И университетская публика прогуливалась с бокалами меж карликовых сосен.
Само собой, это были в основном пожилые дамы и господа. Наконец, я заприметил девушку, единственную вроде бы сверстницу в собрании.
Ее звали Донна.
Я пил, как и положено в Америке, бурбон, постигая его кукурузно-кленовые обертоны.
Девушка, напротив, чинно потягивала из стакана для виски абсолютно прозрачную жидкость. Так, как потягивают коктейли. Правда, после каждого глотка она встряхивала копной рыжих, как у Макдауэлл, волос. И на секунду замолкала, как будто у нее перехватывало дыхание.
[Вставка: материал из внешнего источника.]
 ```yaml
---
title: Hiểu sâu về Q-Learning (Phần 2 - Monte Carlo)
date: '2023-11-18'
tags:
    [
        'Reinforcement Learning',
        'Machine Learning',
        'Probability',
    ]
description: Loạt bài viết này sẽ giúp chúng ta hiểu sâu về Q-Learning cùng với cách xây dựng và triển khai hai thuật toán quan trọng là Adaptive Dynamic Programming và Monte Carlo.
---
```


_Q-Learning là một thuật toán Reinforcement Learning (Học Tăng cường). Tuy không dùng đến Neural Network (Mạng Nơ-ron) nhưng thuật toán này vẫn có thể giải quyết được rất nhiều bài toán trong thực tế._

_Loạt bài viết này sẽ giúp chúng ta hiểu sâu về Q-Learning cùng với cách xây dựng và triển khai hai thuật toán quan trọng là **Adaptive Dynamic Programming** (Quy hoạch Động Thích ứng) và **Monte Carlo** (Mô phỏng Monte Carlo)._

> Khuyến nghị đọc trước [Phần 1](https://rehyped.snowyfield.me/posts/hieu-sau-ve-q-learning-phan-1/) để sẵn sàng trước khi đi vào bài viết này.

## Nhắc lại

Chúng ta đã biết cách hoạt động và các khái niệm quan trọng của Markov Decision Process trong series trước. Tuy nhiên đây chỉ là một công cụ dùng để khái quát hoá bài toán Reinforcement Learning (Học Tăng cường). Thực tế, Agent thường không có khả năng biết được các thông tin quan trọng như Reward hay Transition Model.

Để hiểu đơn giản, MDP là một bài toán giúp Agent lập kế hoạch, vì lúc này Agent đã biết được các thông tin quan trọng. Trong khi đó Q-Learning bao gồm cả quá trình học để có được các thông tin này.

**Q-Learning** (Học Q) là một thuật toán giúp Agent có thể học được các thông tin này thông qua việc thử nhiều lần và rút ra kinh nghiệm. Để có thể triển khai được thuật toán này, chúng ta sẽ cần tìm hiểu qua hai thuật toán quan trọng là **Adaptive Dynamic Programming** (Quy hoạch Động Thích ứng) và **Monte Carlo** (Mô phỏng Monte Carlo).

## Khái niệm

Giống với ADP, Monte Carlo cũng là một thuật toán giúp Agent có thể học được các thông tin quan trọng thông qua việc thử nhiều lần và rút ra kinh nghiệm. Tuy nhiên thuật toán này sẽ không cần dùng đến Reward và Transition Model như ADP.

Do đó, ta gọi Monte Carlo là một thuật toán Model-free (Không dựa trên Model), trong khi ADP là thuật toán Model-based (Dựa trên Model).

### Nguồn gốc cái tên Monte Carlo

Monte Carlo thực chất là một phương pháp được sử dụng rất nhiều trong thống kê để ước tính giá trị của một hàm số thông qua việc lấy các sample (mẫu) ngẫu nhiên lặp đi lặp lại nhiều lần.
Но после все приходило в норму. И она снова чинно потягивала.
Прикончив бурбон, я решил сходить за новой порцией в дом. И спросил девушку, что ей принести.
Она протянула пустой стакан:
– То же самое.
Судя по запаху, в стакане была водка.
…Всю оставшуюся часть вечера я пытался растолковать американской девушке, что водка не виски и пить ее, по американской привычке, «потягивая и прихлебывая», причем в чистом виде, нет никакого смысла.
– Вот вам, неужели вам вкусно? – спрашивал я.
– Жуткая гадость, – чистосердечно сознавалась она.
И мы приступили.
Со столов были собраны все мало-мальски водочные закуски (их оказалось немного). А также использовано основное блюдо, в качестве которого предлагалась запеченная говяжья вырезка со специями и яблочным соусом (мы находились в яблочном штате).
Сложнее оказалось со стопками. Их в доме просто не было. Поэтому в качестве водочных рюмок мы использовали сорокаграммовые ампулы из-под снотворного, которые в большом количестве валялись в шкафчике ванной комнаты.
Ампулы имели круглое дно, так что поставить полную стопку на стол не представлялось возможным.
Под моим руководством Донна неплохо освоилась и через пять минут уже запрокидывала голову, поглощая очередной стопарь. А потом вкусно, со смаком, отправляла в рот кусок печеного мяса.
Глядя на наши эксперименты, к нам присоединились гости постарше. И тоже быстро освоили нехитрую науку. Так что к концу вечера у всех в одной руке имелась ампула, а в другой – вилка с говяжьей вырезкой, с которой капал соус.
Танцы начались спонтанно, за полночь. Пары кружились среди карликовых сосен. Кто-то пел.
Со мной танцевала Донна. Через плечо я видел, что хозяйка дома бродит меж столов и недоуменно подносит к носу пустые ампулы.
Не понимая, откуда их столько? Зачем?
И почему, если все снотворное выпито, веселье не угасает?